"""

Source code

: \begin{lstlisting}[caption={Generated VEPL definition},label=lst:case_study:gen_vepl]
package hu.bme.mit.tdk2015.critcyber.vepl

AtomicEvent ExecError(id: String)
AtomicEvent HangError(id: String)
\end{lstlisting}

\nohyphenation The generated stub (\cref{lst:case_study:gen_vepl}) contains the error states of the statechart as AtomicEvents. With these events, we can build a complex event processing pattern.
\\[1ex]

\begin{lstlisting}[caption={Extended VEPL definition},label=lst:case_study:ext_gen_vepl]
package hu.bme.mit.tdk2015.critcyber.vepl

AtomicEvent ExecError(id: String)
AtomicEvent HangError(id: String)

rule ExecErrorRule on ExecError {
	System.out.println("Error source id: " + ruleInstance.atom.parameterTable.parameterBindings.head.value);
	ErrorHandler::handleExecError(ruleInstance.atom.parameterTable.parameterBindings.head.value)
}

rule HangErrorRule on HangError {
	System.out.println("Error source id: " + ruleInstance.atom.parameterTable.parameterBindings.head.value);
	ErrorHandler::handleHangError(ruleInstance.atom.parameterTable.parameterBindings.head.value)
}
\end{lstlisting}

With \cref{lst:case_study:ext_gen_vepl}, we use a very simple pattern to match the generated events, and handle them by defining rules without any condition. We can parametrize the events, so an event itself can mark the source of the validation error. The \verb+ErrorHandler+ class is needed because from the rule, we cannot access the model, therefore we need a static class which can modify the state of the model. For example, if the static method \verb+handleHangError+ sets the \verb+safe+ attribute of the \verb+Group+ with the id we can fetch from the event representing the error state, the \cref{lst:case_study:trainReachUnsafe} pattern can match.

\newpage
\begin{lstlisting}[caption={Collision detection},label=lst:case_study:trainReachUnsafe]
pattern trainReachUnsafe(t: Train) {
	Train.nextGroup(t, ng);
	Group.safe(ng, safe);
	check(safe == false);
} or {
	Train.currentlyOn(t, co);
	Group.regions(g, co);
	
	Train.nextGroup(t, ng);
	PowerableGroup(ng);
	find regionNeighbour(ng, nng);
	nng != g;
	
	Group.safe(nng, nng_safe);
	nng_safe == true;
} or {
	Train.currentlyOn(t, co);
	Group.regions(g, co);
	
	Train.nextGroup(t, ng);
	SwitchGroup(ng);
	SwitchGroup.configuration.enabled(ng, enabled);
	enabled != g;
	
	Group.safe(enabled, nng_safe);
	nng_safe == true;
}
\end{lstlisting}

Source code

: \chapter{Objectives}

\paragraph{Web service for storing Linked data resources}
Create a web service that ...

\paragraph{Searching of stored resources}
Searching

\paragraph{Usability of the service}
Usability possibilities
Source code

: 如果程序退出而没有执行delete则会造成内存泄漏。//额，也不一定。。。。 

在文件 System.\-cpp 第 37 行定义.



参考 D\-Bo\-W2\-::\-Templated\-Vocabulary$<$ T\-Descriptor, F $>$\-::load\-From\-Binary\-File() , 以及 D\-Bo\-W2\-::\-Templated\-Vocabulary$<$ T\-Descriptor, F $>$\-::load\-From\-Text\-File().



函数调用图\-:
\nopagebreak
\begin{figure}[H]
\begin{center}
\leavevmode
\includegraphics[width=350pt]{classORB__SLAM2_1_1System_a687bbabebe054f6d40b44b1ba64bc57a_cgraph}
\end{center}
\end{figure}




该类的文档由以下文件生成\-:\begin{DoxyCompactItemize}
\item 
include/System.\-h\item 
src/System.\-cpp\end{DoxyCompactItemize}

"""
"""

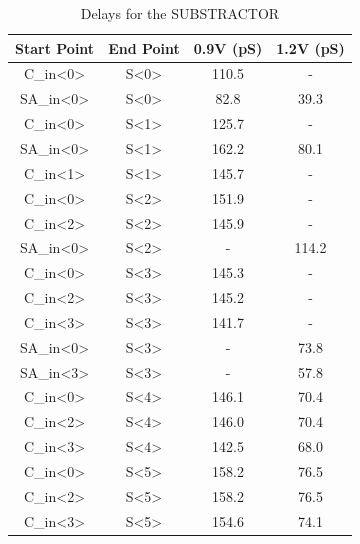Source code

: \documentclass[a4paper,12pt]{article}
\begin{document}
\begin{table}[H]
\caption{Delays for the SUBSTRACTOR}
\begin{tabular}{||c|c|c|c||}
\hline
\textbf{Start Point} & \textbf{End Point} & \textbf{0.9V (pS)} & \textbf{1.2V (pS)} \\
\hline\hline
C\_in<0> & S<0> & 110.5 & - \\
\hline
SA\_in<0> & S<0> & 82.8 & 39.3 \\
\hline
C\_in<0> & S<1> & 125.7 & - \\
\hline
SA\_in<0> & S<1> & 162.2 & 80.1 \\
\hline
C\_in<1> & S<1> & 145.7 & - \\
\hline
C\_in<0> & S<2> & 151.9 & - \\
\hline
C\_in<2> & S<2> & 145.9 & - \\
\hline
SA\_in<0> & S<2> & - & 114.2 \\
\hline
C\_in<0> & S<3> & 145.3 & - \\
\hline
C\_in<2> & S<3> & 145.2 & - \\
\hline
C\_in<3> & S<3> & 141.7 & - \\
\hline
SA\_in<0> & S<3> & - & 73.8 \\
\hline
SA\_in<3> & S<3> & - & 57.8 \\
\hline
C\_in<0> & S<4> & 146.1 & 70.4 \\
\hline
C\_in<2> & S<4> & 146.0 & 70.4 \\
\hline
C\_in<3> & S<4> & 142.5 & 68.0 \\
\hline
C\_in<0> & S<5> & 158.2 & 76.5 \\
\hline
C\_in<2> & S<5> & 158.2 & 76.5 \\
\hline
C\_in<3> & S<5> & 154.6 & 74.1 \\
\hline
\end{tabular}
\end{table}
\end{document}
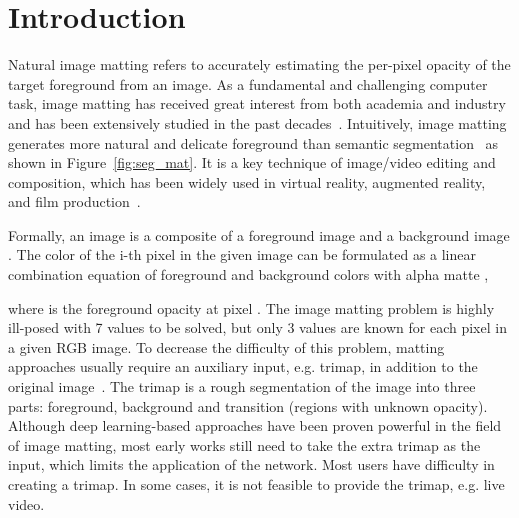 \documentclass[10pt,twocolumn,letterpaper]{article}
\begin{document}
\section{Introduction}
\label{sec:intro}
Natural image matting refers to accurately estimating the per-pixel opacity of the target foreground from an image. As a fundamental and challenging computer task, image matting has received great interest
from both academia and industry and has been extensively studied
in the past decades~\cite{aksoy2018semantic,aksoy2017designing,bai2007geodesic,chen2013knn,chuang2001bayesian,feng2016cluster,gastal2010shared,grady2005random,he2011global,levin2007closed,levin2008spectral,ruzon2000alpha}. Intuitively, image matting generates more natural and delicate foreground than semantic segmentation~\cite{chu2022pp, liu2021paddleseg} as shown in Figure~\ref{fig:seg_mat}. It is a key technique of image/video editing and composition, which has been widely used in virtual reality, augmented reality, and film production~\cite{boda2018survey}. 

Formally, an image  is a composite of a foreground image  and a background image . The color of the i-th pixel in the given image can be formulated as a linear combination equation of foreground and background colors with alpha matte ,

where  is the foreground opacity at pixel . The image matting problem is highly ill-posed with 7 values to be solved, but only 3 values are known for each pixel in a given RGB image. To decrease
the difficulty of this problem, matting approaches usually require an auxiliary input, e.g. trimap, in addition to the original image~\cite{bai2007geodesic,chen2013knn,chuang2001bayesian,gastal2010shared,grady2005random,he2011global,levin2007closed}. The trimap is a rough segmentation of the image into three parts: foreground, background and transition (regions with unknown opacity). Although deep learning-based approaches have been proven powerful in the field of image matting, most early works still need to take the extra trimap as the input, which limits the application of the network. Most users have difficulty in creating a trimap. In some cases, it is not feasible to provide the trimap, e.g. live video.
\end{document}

"""

- **WHAT IS REQUIRED**
Pull every line containing the word "service" out of the material.

- **RESPONSE**
\paragraph{Web service for storing Linked data resources}
Create a web service that ...
\paragraph{Usability of the service}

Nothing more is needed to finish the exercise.